Bugün var olan toplumsal öfke, halkın kamusal alandaki dayanışmasında ve bir arada durma refleksiyle harekete geçmesinde görünmektedir. Siyaseten dayanışma ağını örmediğimiz, en hızlı şekilde bir araya gelmediğimiz, yalnızca devleti teşhir etmekle kaldığımız bir senaryoda, AKP iktidar olmanın verdiği doğallıkla boşluğu dolduracaktır. Zor aygıtını egemen ideolojiyi tekrardan harekete geçirmek için kullanacaktır. Saray Rejimi ile esaslı bir mücadele, alternatif oluşturmak veya bir seçenek haline gelmekle mümkündür. Eğer depremin yaralarını, sadece iyi veya vicdanlı olduğunuz için dahi sarmak istiyorsanız, depremzedelere vereceğiniz psikososyal destekten sonra, bu ülkedeki en büyük faciayı yani Saray Rejimini yıkmak zorundasınız. Doğanızı, kentinizi, evinizi, sevdiklerinizi, ailenizi, kısaca hayatınızı yaşatmak istiyorsanız, birlikte yan yana durarak, asrın felaketi olan AKP’yi yıkmak zorundasınız. En kötü zamanlarımızda, dünyanın ve ülkemizin en büyük kriz anlarında, her defasında bizi dehşete düşüren söylemler ve fiziksel zorla geri düşüren AKP, bugün karşısında yan yana, iyiyi aramaya çıkan, yaşamak ve yaşatmak için birbirine ihtiyaç duyan, en güçlü sarılmalarımızla birbirine destek olan yığınları görmeli. 15 gündür ülkemizin en yakıcı gündeminde, gericiliğin ve yozlaşmanın, bireyciliğin ve bencilliğin, paranın ve hırsın kol gezdiği bu çağda, hala bir umut olduğunu, hala yan yana duran insanların yaşatmak için seferber olduğunu, hala iyiyi arayan kitlelerin olduğunu gördük. Artık bu kitlelerin kamusal alandaki mücadelesidir söz konusu olan. Mücadele, iyilik ile kötülük arasındadır. Kötülük sıradan, iyilik ise aranandır. AKP’nin her gün biraz daha zoru sıradandır ancak halkın bu sıradanlıktan hesap sorması yan yana olmasından geçer. Sahici iyilik için, düşmanın, karşıtının belirgin olması gerekir. Bize her gün binbir çeşit facia yaşatan Saray Rejiminden hesap sormak, bugünün özgül koşullarında iyiliğin sahiciliğini bize yansıtır.
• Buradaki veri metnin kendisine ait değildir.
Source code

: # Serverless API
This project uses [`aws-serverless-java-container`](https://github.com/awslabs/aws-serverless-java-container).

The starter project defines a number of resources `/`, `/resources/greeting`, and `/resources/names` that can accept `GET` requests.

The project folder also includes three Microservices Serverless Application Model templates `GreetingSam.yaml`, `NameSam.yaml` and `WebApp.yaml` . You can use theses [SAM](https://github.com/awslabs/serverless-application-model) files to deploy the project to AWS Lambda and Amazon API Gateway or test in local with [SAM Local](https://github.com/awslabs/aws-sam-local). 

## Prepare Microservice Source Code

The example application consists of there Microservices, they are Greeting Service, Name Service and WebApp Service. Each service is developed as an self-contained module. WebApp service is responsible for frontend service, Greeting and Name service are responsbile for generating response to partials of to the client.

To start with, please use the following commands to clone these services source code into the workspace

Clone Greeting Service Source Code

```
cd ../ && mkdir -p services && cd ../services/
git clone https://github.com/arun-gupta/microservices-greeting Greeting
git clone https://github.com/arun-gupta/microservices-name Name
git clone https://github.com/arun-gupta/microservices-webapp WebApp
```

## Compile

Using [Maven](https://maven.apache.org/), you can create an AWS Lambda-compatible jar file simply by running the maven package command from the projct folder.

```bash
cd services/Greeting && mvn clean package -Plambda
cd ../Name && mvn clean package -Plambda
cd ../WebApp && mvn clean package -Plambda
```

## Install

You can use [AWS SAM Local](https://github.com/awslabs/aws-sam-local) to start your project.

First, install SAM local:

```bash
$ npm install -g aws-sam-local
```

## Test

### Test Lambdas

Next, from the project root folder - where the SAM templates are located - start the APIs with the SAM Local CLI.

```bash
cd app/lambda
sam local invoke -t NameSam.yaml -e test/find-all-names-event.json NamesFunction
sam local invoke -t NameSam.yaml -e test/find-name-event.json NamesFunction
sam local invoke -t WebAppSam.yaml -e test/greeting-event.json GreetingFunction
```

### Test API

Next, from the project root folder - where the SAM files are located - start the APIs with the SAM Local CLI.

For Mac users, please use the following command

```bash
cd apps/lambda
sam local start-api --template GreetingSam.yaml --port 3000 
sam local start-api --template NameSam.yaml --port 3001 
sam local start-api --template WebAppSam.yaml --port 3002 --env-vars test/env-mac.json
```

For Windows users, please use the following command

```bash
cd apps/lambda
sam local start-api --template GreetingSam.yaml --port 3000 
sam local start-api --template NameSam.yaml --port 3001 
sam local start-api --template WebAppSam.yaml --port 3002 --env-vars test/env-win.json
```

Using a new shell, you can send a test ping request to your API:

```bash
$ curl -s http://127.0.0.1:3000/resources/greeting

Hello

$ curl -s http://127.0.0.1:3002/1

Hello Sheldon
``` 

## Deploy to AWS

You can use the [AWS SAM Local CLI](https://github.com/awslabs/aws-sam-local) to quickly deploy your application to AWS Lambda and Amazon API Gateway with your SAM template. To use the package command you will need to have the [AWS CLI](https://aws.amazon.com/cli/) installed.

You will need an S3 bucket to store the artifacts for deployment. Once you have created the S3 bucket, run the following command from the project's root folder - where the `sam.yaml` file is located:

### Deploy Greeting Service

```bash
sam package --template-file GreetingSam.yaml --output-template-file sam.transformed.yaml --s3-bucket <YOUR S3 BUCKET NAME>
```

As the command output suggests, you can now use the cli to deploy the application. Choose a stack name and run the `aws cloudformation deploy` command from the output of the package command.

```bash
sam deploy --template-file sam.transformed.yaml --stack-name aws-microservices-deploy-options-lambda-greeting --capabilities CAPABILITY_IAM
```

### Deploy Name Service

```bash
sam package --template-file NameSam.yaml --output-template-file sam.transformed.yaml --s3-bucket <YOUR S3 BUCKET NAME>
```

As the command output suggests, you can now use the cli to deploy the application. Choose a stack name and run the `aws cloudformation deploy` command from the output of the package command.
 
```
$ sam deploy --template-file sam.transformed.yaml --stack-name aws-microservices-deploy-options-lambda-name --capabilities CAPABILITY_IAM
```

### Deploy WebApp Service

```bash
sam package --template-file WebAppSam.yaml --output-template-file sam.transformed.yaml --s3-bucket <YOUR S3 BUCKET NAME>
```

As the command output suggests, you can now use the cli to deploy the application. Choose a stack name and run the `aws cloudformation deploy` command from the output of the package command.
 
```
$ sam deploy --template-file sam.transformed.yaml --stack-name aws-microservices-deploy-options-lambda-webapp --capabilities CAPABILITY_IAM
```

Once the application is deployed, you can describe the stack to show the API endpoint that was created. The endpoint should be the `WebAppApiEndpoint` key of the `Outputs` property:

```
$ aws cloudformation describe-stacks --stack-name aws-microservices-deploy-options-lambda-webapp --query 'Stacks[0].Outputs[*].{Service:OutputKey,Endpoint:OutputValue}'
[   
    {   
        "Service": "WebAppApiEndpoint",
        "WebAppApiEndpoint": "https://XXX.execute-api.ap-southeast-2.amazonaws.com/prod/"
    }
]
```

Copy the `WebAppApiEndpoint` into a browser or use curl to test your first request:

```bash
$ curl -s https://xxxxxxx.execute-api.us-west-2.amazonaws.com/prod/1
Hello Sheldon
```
Nefretimizi öfkeye, öfkemizi örgütlemeye çevirdiğimizde, “bütün düğünlerde gelin, bütün cenazelerde ölü olmak isteyen”, kendi özel yaşamından derin anlamlar çıkaranlara da iyiliği göstermiş olacağız. Şunu unutmadan: Tüm bunlar mücadelede taraflaşın çağrısı değildir. Artık taraflaşma zamanını geçtik, şimdi bir tarafı yıkma zamanındayız; Sarayın tarafını!